The entries below contain a stretch that opens with the line containing "bottom: -50%;" and closes with the line containing "## Step 4 - Background"; set down that stretch exactly, both ends included, and nothing else.

◆ RECORDS FOR THIS EXERCISE

----------

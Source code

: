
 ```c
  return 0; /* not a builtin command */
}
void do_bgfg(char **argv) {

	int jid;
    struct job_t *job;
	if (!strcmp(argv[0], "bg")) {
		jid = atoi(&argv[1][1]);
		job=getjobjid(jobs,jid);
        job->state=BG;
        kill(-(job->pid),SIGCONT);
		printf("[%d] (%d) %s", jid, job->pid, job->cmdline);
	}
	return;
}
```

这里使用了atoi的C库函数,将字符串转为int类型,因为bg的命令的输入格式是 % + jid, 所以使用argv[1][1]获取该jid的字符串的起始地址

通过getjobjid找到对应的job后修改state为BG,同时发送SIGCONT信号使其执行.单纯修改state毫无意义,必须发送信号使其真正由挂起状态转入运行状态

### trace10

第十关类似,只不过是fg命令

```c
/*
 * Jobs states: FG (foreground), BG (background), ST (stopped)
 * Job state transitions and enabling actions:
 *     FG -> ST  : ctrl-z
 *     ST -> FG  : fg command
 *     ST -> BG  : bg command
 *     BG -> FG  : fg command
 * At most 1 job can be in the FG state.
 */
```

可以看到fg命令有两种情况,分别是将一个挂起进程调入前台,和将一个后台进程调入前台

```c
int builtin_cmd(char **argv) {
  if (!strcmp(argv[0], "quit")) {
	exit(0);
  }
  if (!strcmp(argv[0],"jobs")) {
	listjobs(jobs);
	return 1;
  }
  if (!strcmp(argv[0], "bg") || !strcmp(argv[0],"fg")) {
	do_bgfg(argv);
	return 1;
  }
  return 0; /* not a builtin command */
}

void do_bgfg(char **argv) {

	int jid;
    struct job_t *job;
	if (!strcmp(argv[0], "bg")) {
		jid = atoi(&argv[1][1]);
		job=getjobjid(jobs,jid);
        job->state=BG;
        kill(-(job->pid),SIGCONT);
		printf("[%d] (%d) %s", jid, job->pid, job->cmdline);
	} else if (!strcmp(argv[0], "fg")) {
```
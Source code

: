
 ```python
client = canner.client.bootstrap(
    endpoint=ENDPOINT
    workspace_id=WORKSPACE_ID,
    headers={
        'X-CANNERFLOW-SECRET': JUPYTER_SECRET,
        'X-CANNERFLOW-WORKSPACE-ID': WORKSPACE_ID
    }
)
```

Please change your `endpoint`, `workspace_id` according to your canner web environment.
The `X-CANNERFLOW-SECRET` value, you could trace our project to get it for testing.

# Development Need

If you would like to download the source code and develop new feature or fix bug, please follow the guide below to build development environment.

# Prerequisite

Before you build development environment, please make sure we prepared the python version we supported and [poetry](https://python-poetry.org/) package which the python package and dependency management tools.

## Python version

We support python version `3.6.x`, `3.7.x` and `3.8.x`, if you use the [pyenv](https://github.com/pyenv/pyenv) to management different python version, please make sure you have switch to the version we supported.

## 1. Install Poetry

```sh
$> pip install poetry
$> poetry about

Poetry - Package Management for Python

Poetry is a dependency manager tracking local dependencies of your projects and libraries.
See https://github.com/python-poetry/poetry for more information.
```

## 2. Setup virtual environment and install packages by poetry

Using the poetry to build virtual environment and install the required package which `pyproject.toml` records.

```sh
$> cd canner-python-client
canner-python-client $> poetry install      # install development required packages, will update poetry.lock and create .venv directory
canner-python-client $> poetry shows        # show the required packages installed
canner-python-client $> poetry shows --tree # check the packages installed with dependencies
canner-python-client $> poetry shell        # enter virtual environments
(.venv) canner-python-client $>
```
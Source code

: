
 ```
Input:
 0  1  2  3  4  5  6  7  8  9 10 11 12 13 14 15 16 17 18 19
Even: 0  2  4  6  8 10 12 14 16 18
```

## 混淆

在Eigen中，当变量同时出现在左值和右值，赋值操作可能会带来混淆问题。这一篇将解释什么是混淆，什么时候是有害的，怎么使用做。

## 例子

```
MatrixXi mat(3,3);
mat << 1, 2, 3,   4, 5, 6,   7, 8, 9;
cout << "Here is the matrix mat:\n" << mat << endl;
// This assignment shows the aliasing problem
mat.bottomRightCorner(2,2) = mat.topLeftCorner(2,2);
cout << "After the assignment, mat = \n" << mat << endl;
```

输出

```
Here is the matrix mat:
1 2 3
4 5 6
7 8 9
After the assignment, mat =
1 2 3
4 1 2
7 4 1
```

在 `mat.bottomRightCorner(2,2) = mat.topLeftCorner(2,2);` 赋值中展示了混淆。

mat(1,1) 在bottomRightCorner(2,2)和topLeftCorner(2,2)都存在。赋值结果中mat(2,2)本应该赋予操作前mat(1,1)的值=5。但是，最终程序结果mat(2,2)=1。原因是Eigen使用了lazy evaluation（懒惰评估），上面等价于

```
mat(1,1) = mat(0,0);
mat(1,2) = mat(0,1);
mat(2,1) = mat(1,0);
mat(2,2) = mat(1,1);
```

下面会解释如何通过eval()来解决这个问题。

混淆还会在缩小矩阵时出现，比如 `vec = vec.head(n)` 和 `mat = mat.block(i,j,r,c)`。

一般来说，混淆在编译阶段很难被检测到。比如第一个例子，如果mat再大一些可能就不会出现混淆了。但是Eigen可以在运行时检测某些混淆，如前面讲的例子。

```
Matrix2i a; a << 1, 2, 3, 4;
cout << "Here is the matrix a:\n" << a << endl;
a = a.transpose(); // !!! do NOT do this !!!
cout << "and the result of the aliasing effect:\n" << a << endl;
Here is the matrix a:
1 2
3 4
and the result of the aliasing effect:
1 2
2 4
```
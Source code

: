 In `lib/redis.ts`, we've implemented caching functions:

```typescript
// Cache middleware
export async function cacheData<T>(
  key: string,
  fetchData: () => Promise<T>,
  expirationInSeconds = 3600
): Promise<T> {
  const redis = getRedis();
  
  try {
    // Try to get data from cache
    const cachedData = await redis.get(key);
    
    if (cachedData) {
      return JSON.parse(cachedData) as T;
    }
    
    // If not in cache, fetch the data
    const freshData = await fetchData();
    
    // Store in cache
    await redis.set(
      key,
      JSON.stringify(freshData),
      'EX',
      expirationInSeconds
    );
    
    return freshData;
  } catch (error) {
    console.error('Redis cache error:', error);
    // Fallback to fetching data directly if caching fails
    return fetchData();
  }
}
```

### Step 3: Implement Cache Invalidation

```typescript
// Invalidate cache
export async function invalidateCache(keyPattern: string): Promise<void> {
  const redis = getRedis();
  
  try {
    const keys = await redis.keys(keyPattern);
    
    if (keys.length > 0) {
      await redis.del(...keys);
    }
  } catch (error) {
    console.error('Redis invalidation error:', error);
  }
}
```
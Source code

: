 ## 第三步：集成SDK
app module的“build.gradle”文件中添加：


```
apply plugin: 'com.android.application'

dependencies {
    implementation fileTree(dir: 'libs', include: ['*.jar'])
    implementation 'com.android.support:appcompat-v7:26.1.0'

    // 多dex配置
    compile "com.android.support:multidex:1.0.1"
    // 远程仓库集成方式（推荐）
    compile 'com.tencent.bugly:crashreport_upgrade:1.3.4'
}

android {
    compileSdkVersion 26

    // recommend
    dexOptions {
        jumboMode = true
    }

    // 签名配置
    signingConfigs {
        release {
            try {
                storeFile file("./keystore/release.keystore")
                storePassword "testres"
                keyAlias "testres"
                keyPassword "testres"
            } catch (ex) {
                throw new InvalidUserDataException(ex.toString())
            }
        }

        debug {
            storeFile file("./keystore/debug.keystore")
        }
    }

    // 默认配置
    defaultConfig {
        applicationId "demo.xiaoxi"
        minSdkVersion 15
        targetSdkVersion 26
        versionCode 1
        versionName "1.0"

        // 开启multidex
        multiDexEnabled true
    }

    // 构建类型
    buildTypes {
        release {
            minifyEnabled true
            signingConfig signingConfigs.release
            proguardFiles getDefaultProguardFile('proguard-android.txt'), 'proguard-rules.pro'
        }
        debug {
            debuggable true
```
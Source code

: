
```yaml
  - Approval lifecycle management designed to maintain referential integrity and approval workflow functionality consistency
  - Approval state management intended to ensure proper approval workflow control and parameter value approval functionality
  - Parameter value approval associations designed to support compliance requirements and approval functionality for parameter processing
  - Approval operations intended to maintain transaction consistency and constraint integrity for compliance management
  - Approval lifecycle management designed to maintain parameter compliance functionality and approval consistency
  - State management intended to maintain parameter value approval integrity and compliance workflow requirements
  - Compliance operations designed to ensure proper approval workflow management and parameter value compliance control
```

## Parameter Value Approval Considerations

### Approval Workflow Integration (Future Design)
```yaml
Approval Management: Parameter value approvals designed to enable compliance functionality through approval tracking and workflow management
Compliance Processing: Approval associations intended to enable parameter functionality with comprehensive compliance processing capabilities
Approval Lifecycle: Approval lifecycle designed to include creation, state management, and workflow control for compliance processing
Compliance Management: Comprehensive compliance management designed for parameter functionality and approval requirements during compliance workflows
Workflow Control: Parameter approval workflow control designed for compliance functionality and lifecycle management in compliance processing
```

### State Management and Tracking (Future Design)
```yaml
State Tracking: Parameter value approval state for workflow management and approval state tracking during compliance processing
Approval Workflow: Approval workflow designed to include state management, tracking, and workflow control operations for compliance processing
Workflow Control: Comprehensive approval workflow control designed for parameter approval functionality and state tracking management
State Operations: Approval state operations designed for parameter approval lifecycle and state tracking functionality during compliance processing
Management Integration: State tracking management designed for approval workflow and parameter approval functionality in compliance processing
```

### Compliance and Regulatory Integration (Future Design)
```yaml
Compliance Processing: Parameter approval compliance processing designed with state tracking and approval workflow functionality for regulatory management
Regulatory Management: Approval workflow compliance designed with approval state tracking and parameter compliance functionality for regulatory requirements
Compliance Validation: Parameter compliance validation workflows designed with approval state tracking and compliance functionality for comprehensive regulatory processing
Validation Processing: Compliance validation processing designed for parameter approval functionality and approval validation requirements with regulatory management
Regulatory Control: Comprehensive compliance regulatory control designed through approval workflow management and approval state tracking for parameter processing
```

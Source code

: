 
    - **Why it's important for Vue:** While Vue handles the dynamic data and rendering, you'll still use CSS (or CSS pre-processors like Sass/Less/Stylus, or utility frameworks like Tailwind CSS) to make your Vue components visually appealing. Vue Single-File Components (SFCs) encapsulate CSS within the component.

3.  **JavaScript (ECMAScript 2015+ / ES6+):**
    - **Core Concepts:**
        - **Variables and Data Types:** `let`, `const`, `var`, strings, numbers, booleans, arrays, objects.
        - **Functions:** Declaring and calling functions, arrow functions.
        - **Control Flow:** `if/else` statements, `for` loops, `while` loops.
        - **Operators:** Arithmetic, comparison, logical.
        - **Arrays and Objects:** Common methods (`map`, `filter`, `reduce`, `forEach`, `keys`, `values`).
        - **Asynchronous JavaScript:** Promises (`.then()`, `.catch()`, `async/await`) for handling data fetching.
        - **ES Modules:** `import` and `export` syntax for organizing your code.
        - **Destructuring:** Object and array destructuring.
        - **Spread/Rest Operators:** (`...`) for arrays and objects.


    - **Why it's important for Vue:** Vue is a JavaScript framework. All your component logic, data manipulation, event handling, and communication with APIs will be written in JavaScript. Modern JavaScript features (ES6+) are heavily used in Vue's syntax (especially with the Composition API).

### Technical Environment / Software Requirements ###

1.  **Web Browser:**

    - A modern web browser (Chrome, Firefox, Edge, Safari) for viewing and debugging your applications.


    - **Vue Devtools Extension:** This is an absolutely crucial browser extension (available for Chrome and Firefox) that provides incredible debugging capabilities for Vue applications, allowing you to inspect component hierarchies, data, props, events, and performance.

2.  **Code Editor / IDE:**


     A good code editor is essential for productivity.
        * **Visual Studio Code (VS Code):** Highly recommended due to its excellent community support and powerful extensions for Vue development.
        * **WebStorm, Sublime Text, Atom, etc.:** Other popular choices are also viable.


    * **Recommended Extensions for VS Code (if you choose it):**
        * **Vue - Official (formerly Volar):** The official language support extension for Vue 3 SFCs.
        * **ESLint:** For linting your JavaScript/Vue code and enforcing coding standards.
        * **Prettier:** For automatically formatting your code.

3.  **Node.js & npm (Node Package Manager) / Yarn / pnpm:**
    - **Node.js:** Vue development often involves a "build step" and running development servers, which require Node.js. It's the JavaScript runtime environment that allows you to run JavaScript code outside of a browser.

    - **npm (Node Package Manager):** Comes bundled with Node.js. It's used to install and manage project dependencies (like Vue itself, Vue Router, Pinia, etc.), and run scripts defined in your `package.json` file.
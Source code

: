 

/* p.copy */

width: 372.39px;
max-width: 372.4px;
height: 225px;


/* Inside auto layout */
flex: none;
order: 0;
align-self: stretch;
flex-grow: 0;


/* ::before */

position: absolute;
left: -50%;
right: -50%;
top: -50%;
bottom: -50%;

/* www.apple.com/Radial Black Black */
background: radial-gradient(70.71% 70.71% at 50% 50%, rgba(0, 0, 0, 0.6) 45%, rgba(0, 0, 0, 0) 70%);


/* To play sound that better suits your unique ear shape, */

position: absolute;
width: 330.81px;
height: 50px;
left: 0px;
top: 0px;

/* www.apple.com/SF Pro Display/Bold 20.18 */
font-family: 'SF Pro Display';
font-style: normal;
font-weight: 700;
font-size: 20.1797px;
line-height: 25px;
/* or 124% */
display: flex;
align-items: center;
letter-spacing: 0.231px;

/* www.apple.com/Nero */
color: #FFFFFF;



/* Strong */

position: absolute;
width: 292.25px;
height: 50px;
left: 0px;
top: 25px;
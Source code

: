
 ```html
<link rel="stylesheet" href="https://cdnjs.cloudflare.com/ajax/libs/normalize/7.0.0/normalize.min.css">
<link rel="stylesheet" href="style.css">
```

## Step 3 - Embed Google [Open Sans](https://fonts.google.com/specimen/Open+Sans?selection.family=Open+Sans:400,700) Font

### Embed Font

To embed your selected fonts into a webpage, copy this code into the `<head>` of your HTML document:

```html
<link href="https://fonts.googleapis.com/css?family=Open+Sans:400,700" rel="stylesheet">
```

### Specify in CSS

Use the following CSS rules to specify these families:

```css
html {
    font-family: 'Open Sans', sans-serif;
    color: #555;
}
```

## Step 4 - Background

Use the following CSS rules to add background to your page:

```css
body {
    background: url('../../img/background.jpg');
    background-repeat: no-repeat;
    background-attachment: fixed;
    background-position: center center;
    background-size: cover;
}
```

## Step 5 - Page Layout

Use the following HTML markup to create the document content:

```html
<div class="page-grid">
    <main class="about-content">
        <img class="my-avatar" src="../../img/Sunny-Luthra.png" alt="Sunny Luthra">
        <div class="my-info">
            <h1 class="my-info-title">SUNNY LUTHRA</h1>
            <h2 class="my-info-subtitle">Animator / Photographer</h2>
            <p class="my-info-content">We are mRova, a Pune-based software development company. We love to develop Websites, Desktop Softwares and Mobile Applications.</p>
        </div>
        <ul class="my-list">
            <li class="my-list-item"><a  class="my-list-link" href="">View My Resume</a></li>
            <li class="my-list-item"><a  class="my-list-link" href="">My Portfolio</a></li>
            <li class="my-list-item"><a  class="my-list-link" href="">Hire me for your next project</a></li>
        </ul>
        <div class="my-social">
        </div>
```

----------

◆ SOLVED EXERCISE
bottom: -50%;

/* www.apple.com/Radial Black Black */
background: radial-gradient(70.71% 70.71% at 50% 50%, rgba(0, 0, 0, 0.6) 45%, rgba(0, 0, 0, 0) 70%);


/* To play sound that better suits your unique ear shape, */

position: absolute;
width: 330.81px;
height: 50px;
left: 0px;
top: 0px;

/* www.apple.com/SF Pro Display/Bold 20.18 */
font-family: 'SF Pro Display';
font-style: normal;
font-weight: 700;
font-size: 20.1797px;
line-height: 25px;
/* or 124% */
display: flex;
align-items: center;
letter-spacing: 0.231px;

/* www.apple.com/Nero */
color: #FFFFFF;



/* Strong */

position: absolute;
width: 292.25px;
height: 50px;
left: 0px;
top: 25px;
Source code

:
 ```html
<link rel="stylesheet" href="https://cdnjs.cloudflare.com/ajax/libs/normalize/7.0.0/normalize.min.css">
<link rel="stylesheet" href="style.css">
```

## Step 3 - Embed Google [Open Sans](https://fonts.google.com/specimen/Open+Sans?selection.family=Open+Sans:400,700) Font

### Embed Font

To embed your selected fonts into a webpage, copy this code into the `<head>` of your HTML document:

```html
<link href="https://fonts.googleapis.com/css?family=Open+Sans:400,700" rel="stylesheet">
```

### Specify in CSS

Use the following CSS rules to specify these families:

```css
html {
    font-family: 'Open Sans', sans-serif;
    color: #555;
}
```

## Step 4 - Background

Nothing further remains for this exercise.